● **WHAT YOU NEED TO DO**: Please copy every line below that contains the string "Postgress".

»»

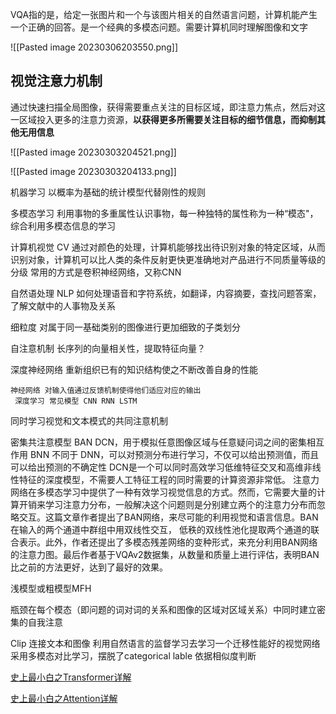 VQA指的是，给定一张图片和一个与该图片相关的自然语言问题，计算机能产生一个正确的回答。是一个经典的多模态问题。需要计算机同时理解图像和文字

![[Pasted image 20230306203550.png]]

## 视觉注意力机制

通过快速扫描全局图像，获得需要重点关注的目标区域，即注意力焦点，然后对这一区域投入更多的注意力资源，**以获得更多所需要关注目标的细节信息，而抑制其他无用信息**

![[Pasted image 20230303204521.png]]

![[Pasted image 20230303204133.png]]

机器学习
	以概率为基础的统计模型代替刚性的规则

多模态学习
	利用事物的多重属性认识事物，每一种独特的属性称为一种“模态"，综合利用多模态信息的学习

计算机视觉  CV
	通过对颜色的处理，计算机能够找出待识别对象的特定区域，从而识别对象，计算机可以比人类的条件反射更快更准确地对产品进行不同质量等级的分级
	常用的方式是卷积神经网络，又称CNN

自然语处理 NLP
	如何处理语音和字符系统，如翻译，内容摘要，查找问题答案，了解文献中的人事物及关系

细粒度
	对属于同一基础类别的图像进行更加细致的子类划分

自注意机制
	长序列的向量相关性，提取特征向量？

深度神经网络
	重新组织已有的知识结构使之不断改善自身的性能

	神经网络 对输入值通过反馈机制使得他们适应对应的输出
	 深度学习 常见模型 CNN RNN LSTM

同时学习视觉和文本模式的共同注意机制


 
密集共注意模型  BAN DCN，用于模拟任意图像区域与任意疑问词之间的密集相互作用
	BNN 不同于 DNN，可以对预测分布进行学习，不仅可以给出预测值，而且可以给出预测的不确定性
	DCN是一个可以同时高效学习低维特征交叉和高维非线性特征的深度模型，不需要人工特征工程的同时需要的计算资源非常低。
	注意力网络在多模态学习中提供了一种有效学习视觉信息的方式。然而，它需要大量的计算开销来学习注意力分布，一般解决这个问题则是分别建立两个的注意力分布而忽略交互。这篇文章作者提出了BAN网络，来尽可能的利用视觉和语言信息。BAN在输入的两个通道中群组中用双线性交互， 低秩的双线性池化提取两个通道的联合表示。此外，作者还提出了多模态残差网络的变种形式，来充分利用BAN网络的注意力图。最后作者基于VQAv2数据集，从数量和质量上进行评估，表明BAN比之前的方法更好，达到了最好的效果。

浅模型或粗模型MFH 


瓶颈在每个模态（即问题的词对词的关系和图像的区域对区域关系）中同时建立密集的自我注意

Clip   连接文本和图像
利用自然语言的监督学习去学习一个迁移性能好的视觉网络
采用多模态对比学习，摆脱了categorical  lable
依据相似度判断

[史上最小白之Transformer详解](https://blog.csdn.net/Tink1995/article/details/105080033?app_version=5.14.0&code=app_1562916241&csdn_share_tail=%7B%22type%22%3A%22blog%22%2C%22rType%22%3A%22article%22%2C%22rId%22%3A%22105080033%22%2C%22source%22%3A%22qq_62516173%22%7D&uLinkId=usr1mkqgl919blen&utm_source=app#Popover19-toggle:~:text=%E5%8F%B2%E4%B8%8A%E6%9C%80%E5%B0%8F%E7%99%BD%E4%B9%8BTransformer%E8%AF%A6%E8%A7%A3)

[史上最小白之Attention详解](https://blog.csdn.net/Tink1995/article/details/105012972#Popover19-toggle:~:text=%E5%8F%B2%E4%B8%8A%E6%9C%80%E5%B0%8F%E7%99%BD%E4%B9%8BAttention%E8%AF%A6%E8%A7%A3)
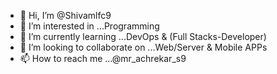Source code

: - 👋 Hi, I’m @Shivamlfc9
- 👀 I’m interested in ...Programming
- 🌱 I’m currently learning ...DevOps & (Full Stacks-Developer)
- 💞️ I’m looking to collaborate on ...Web/Server & Mobile APPs
- 📫 How to reach me ...@mr_achrekar_s9

<!---
Shivamlfc9/Shivamlfc9 is a ✨ special ✨ repository because its `README.md` (this file) appears on your GitHub profile.
You can click the Preview link to take a look at your changes.
--->
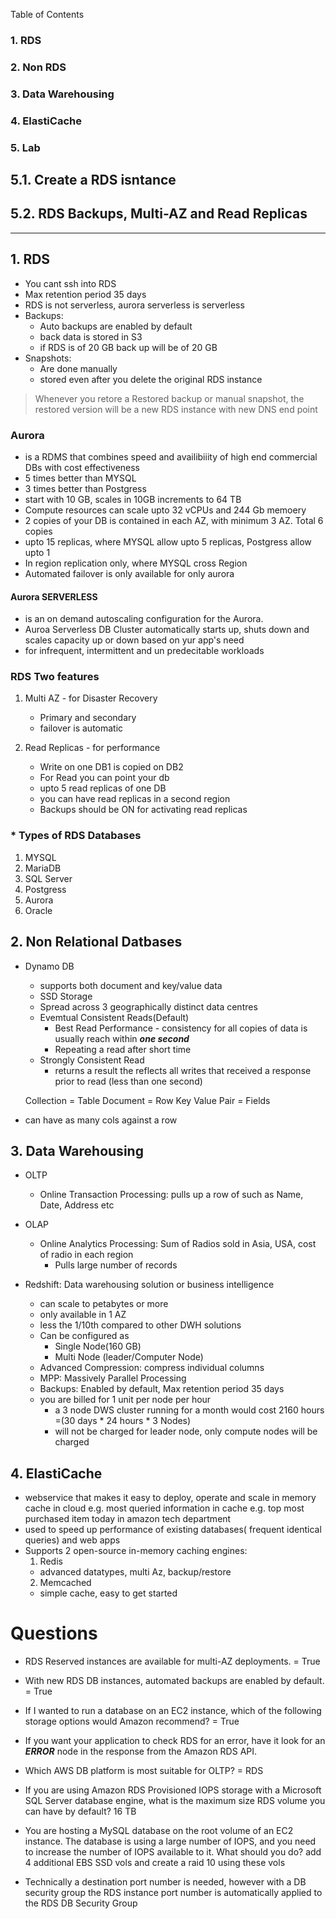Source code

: 
Table of Contents
### 1. RDS
### 2. Non RDS
### 3. Data Warehousing
### 4. ElastiCache
### 5. Lab
  ## 5.1. Create a RDS isntance
  ## 5.2. RDS Backups, Multi-AZ and Read Replicas
  
***************************

## 1.  RDS
* You cant ssh into RDS
* Max retention period 35 days
* RDS is not serverless, aurora serverless is serverless
* Backups:
  * Auto backups are enabled by default
  * back data is stored in S3
  * if RDS is of 20 GB back up will be of 20 GB
* Snapshots:
  * Are done manually
  * stored even after you delete the original RDS instance
  
 
> Whenever you retore a Restored backup or manual snapshot, the restored version will be a new RDS instance with new DNS end point

### Aurora
  * is a RDMS that combines speed and availibiiity of high end commercial DBs with cost effectiveness
  * 5 times better than MYSQL
  * 3 times better than Postgress
  * start with 10 GB, scales in 10GB increments to 64 TB
  * Compute resources can scale upto 32 vCPUs and 244 Gb memoery
  * 2 copies of your DB is contained in each AZ, with minimum 3 AZ. Total 6 copies
  * upto 15 replicas, where MYSQL allow upto 5 replicas, Postgress allow upto 1
  * In region replication only, where MYSQL cross Region
  * Automated failover is only available for only aurora
  
  #### Aurora SERVERLESS
   * is an on demand autoscaling configuration for the Aurora. 
   * Auroa Serverless DB Cluster automatically starts up, shuts down and scales capacity up or down based on yur app's need
   * for infrequent, intermittent and un predecitable workloads 
   
   
  
  
### RDS Two features

  1. Multi AZ - for Disaster Recovery  
     * Primary and secondary
     * failover is automatic
  
  2. Read Replicas - for performance 
      * Write on one DB1 is copied on DB2
      * For Read you can point your db
      * upto 5 read replicas of one DB
      * you can have read replicas in a second region
      * Backups should be ON for activating read replicas

### * Types of RDS Databases
  1. MYSQL
  2. MariaDB
  3. SQL Server
  4. Postgress
  5. Aurora
  6. Oracle
 

## 2. Non Relational Datbases
 * Dynamo DB
   * supports both document and key/value data
   * SSD Storage
   * Spread across 3 geographically distinct data centres
   * Evemtual Consistent Reads(Default)
      * Best Read Performance - consistency for all copies of data is usually reach within ***one second***
      * Repeating a read after short time 
   * Strongly Consistent Read
      * returns a result the reflects all writes that received a response prior to read (less than one second)
   
   Collection     = Table
   Document       = Row
   Key Value Pair = Fields
  
  * can have as many cols against a row
   
## 3. Data Warehousing
  * OLTP 
    * Online Transaction Processing: pulls up a row of such as Name, Date, Address etc
  
  * OLAP
    * Online Analytics Processing: Sum of Radios sold in Asia, USA, cost of radio in each region
      * Pulls large number of records
  
  * Redshift: Data warehousing solution or business intelligence
    * can scale to petabytes or more
    * only available in 1 AZ
    * less the 1/10th compared to other DWH solutions
    * Can be configured as
      * Single Node(160 GB)
      * Multi Node (leader/Computer Node)
    * Advanced Compression: compress individual columns
    * MPP: Massively Parallel Processing
    * Backups: Enabled by default, Max retention period 35 days
    * you are billed for 1 unit per node per hour
      * a 3 node DWS cluster running for a month would cost 2160 hours =(30 days * 24 hours * 3 Nodes)
      * will not be charged for leader node, only compute nodes will be charged
      
## 4. ElastiCache
  * webservice that makes it easy to deploy, operate and scale in memory cache in cloud
    e.g. most queried information in cache e.g. top most purchased item today in amazon tech department
  * used to speed up performance of existing databases( frequent identical queries) and web apps
  * Supports 2 open-source in-memory caching engines:
     1. Redis
      * advanced datatypes, multi Az, backup/restore
     2. Memcached
      * simple cache, easy to get started



# Questions

* RDS Reserved instances are available for multi-AZ deployments. = True

* With new RDS DB instances, automated backups are enabled by default. = True

* If I wanted to run a database on an EC2 instance, which of the following storage options would Amazon recommend?  = True

* If you want your application to check RDS for an error, have it look for an ___ERROR___ node in the response from the Amazon RDS API.

* Which AWS DB platform is most suitable for OLTP? = RDS

* If you are using Amazon RDS Provisioned IOPS storage with a Microsoft SQL Server database engine, what is the maximum size RDS volume you can have by default? 16 TB

* You are hosting a MySQL database on the root volume of an EC2 instance. The database is using a large number of IOPS, and you need to increase the number of IOPS available to it. What should you do?  add 4 additional EBS SSD vols and create  a raid 10 using these vols

* Technically a destination port number is needed, however with a DB security group the RDS instance port number is automatically applied to the RDS DB Security Group
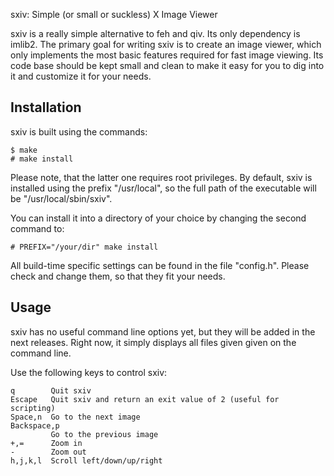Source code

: sxiv: Simple (or small or suckless) X Image Viewer

sxiv is a really simple alternative to feh and qiv. Its only dependency is
imlib2. The primary goal for writing sxiv is to create an image viewer, which
only implements the most basic features required for fast image viewing. Its
code base should be kept small and clean to make it easy for you to dig into it
and customize it for your needs.

Installation
------------
sxiv is built using the commands:

    $ make
    # make install

Please note, that the latter one requires root privileges.
By default, sxiv is installed using the prefix "/usr/local", so the full path
of the executable will be "/usr/local/sbin/sxiv".

You can install it into a directory of your choice by changing the second
command to:

    # PREFIX="/your/dir" make install

All build-time specific settings can be found in the file "config.h". Please
check and change them, so that they fit your needs.

Usage
-----
sxiv has no useful command line options yet, but they will be added in the next
releases. Right now, it simply displays all files given given on the
command line.

Use the following keys to control sxiv:

    q        Quit sxiv
    Escape   Quit sxiv and return an exit value of 2 (useful for scripting)
    Space,n  Go to the next image
    Backspace,p
             Go to the previous image
    +,=      Zoom in
    -        Zoom out
    h,j,k,l  Scroll left/down/up/right
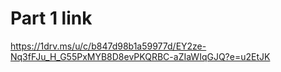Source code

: # Part 1 link

https://1drv.ms/u/c/b847d98b1a59977d/EY2ze-Nq3fFJu_H_G55PxMYB8D8evPKQRBC-aZIaWIqGJQ?e=u2EtJK


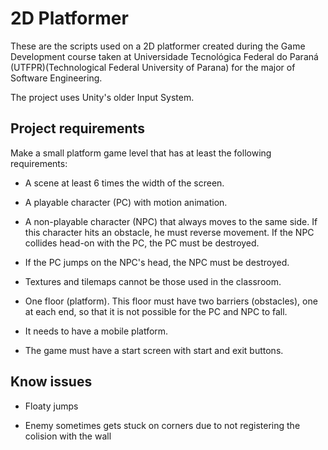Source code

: # 2D Platformer

These are the scripts used on a 2D platformer created during the Game Development course taken at Universidade Tecnológica Federal do Paraná (UTFPR)(Technological Federal University of Parana) for the major of Software Engineering.

The project uses Unity's older Input System.

## Project requirements

Make a small platform game level that has at least the following requirements:

* A scene at least 6 times the width of the screen.

* A playable character (PC) with motion animation.

* A non-playable character (NPC) that always moves to the same side. If this character hits an obstacle, he must reverse movement. If the NPC collides head-on with the PC, the PC must be destroyed.

* If the PC jumps on the NPC's head, the NPC must be destroyed.

* Textures and tilemaps cannot be those used in the classroom.

* One floor (platform). This floor must have two barriers (obstacles), one at each end, so that it is not possible for the PC and NPC to fall.

* It needs to have a mobile platform.

* The game must have a start screen with start and exit buttons.

## Know issues
* Floaty jumps

* Enemy sometimes gets stuck on corners due to not registering the colision with the wall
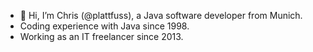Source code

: - 👋 Hi, I’m Chris (@plattfuss), a Java software developer from Munich. 
- Coding experience with Java since 1998. 
- Working as an IT freelancer since 2013.

<!---
plattfuss/plattfuss is a ✨ special ✨ repository because its `README.md` (this file) appears on your GitHub profile.
You can click the Preview link to take a look at your changes.
--->
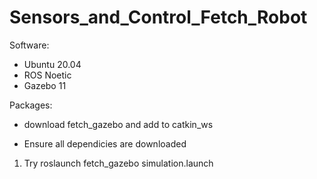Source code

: # Sensors_and_Control_Fetch_Robot

Software:

- Ubuntu 20.04
- ROS Noetic
- Gazebo 11

Packages:

- download fetch_gazebo and add to catkin_ws

- Ensure all dependicies are downloaded


1. Try roslaunch fetch_gazebo simulation.launch
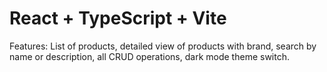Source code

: # React + TypeScript + Vite

Features: List of products, detailed view of products with brand, search by name or description, all CRUD operations, dark mode theme switch.
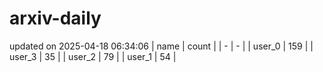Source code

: # arxiv-daily
updated on 2025-04-18 06:34:06
| name | count |
| - | - |
| user_0 | 159 |
| user_3 | 35 |
| user_2 | 79 |
| user_1 | 54 |
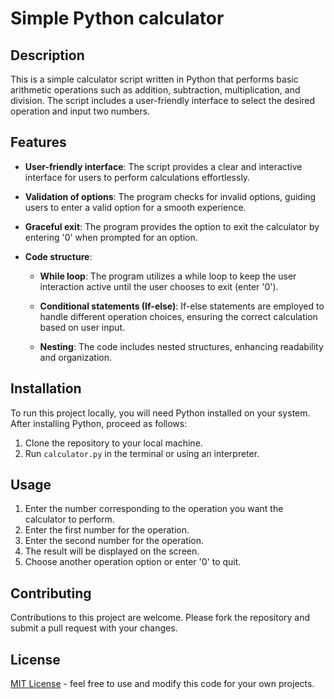 # Simple Python calculator

## Description
This is a simple calculator script written in Python that performs basic arithmetic operations such as addition, subtraction, multiplication, and division. 
The script includes a user-friendly interface to select the desired operation and input two numbers.

## Features
- **User-friendly interface**: The script provides a clear and interactive interface for users to perform calculations effortlessly.

- **Validation of options**: The program checks for invalid options, guiding users to enter a valid option for a smooth experience.

- **Graceful exit**: The program provides the option to exit the calculator by entering '0' when prompted for an option.

- **Code structure**:
  - **While loop**: The program utilizes a while loop to keep the user interaction active until the user chooses to exit (enter '0').
  
  - **Conditional statements (If-else)**: If-else statements are employed to handle different operation choices, ensuring the correct calculation based on user input.
  
  - **Nesting**: The code includes nested structures, enhancing readability and organization. 


## Installation
To run this project locally, you will need Python installed on your system. After installing Python, proceed as follows:
1. Clone the repository to your local machine.
2. Run `calculator.py` in the terminal or using an interpreter.

## Usage
1. Enter the number corresponding to the operation you want the calculator to perform.
2. Enter the first number for the operation.
3. Enter the second number for the operation.
4. The result will be displayed on the screen.
5. Choose another operation option or enter '0' to quit.

## Contributing
Contributions to this project are welcome. Please fork the repository and submit a pull request with your changes.

## License
[MIT License](LICENSE.md) - feel free to use and modify this code for your own projects.
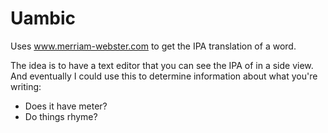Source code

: # Uambic
Uses www.merriam-webster.com to get the IPA translation of a word.

The idea is to have a text editor that you can see the IPA of in a side view.
And eventually I could use this to determine information about what you're
writing:
* Does it have meter?
* Do things rhyme?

««

● **RESULT**:
  * 3 times better than Postgress
  * upto 15 replicas, where MYSQL allow upto 5 replicas, Postgress allow upto 1
  4. Postgress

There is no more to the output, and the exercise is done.